Dave, et al.,
I used Don and Jenny Killgallon's text Grammar for Middle School, among other things. For each of thirteen sentence modifiers (opening adjective, delayed adjective, opening adverb, delayed adverb, absolute phrase, appositive phrase, prepositional phrase, participial phrase, gerund phrase, infinitive phrase, adjective clause, adverb clause, noun clause), the students first examine several example sentences drawn (as are all the examples) from authors popular with middle schoolers (J.R.R. Tolkein, Harper Lee, Arthur Conan Doyle, Hal Borland, Pat Conroy, J.K. Rowling, for example). I have my students memorize these sentences long enough to recite them without looking. I think this is a crucial step. They then match examples of the construction with the sentences from which they were extracted. They usually work in pair on this and write their answers on personal white boards. They then write the sentences (five of
them), properly reconstructed, from memory, on their white boards. Next, they unscramble a sentence to match the model of the original. I have them write both the original, the unscrambled sentence, and their own imitation of the original on their whiteboards.
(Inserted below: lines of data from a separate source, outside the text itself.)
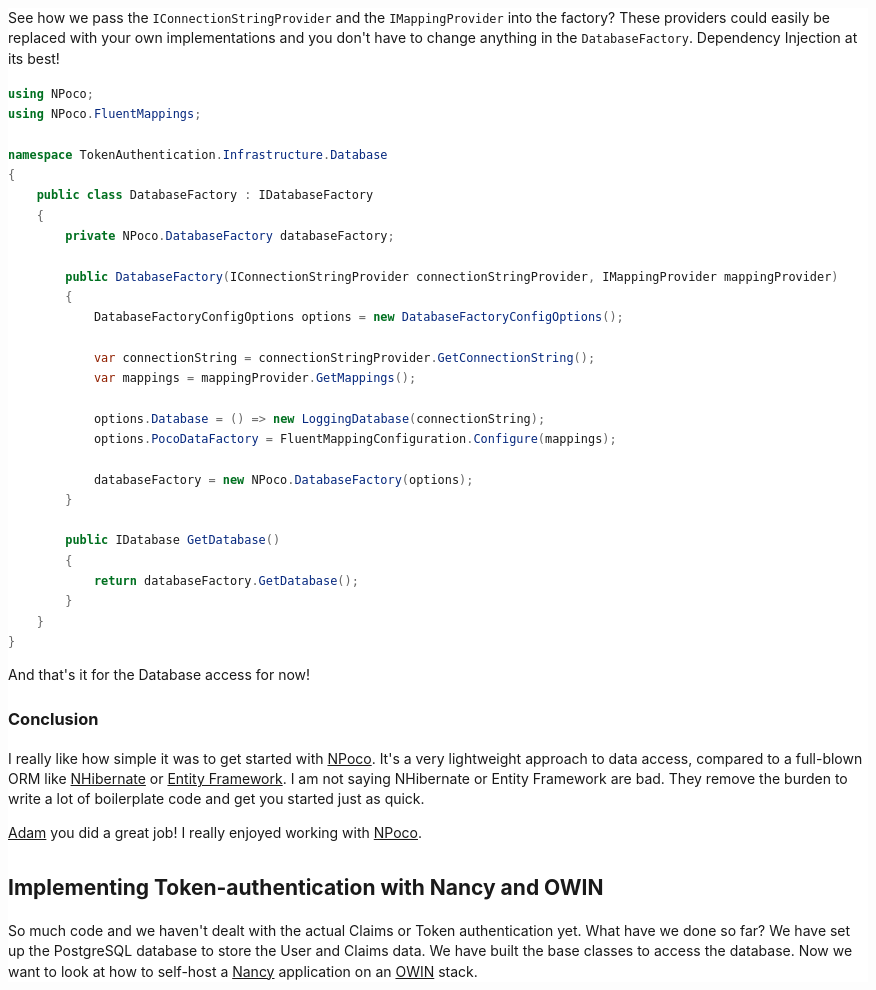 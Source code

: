 See how we pass the ``IConnectionStringProvider`` and the ``IMappingProvider`` into the factory? These providers could easily be replaced with 
your own implementations and you don't have to change anything in the ``DatabaseFactory``. Dependency Injection at its best!

```csharp
using NPoco;
using NPoco.FluentMappings;

namespace TokenAuthentication.Infrastructure.Database
{
    public class DatabaseFactory : IDatabaseFactory
    {
        private NPoco.DatabaseFactory databaseFactory;

        public DatabaseFactory(IConnectionStringProvider connectionStringProvider, IMappingProvider mappingProvider)
        {   
            DatabaseFactoryConfigOptions options = new DatabaseFactoryConfigOptions();

            var connectionString = connectionStringProvider.GetConnectionString();
            var mappings = mappingProvider.GetMappings();

            options.Database = () => new LoggingDatabase(connectionString);
            options.PocoDataFactory = FluentMappingConfiguration.Configure(mappings);

            databaseFactory = new NPoco.DatabaseFactory(options);
        }
        
        public IDatabase GetDatabase()
        {
            return databaseFactory.GetDatabase();
        }
    }
}
```

And that's it for the Database access for now!

### Conclusion ###

I really like how simple it was to get started with [NPoco]. It's a very lightweight approach to data access, compared to a full-blown ORM 
like [NHibernate] or [Entity Framework]. I am not saying NHibernate or Entity Framework are bad. They remove the burden to write a lot of 
boilerplate code and get you started just as quick.

[Adam](https://github.com/schotime) you did a great job! I really enjoyed working with [NPoco].

## Implementing Token-authentication with Nancy and OWIN ##

So much code and we haven't dealt with the actual Claims or Token authentication yet. What have we done so far? We have set up the PostgreSQL database 
to store the User and Claims data. We have built the base classes to access the database. Now we want to look at how to self-host a [Nancy] application 
on an [OWIN] stack. 


[Nancy]: https://github.com/NancyFx/Nancy
[NPoco]: https://github.com/schotime/NPoco
[OWIN]: http://owin.org
[HTML5 reference]: http://www.w3.org/TR/html5/forms.html#multipart/form-data-encoding-algorithm
[PostgreSQL]: http://www.postgresql.org
[NHibernate]: http://nhibernate.info
[Entity Framework]: http://www.asp.net/entity-framework
[pgAdmin]: http://www.pgadmin.org/
[plaintext]: https://en.wikipedia.org/wiki/Plaintext
[junction table]: https://en.wikipedia.org/wiki/Junction_table
[Batch]: http://en.wikipedia.org/wiki/Batch_file
[OWIN Startup Class Detection]: http://www.asp.net/aspnet/overview/owin-and-katana/owin-startup-class-detection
After that, they do a sentence combining exercise where they write the original, the combined version, and their own original sentence on that model. Then they imitate three example sentences by writing the example, the model provided, and their own imitation sentence. The last practice is sentence expanding with three sentences, taking an example sentence and adding the modifier at the caret. With each of the sentence modifier chapters, there is a creative writing exercise where the students either chose one of three given first sentences and add the rest of the first paragraph, trying to use the modifiers they have learned, or they are given an opening paragraph with
missing modifiers to insert. After they have completed a chapter, they have written the modifier, in a well-constructed sentence, somewhere around 25 times. Each of these sentences was read by their teacher and immediately verified as correct, even good, or they were told how to make it better. This is possible by having students hold up their whiteboards when they have written their sentences. These exercises are spread out over about three days, about twenty minutes per day.
I have also used other materials with similar methods, mostly using imitation. For example, I taught them to use tricolon, parallelism, chiasmus, antithesis, anaphora, and several other rhetorical devices.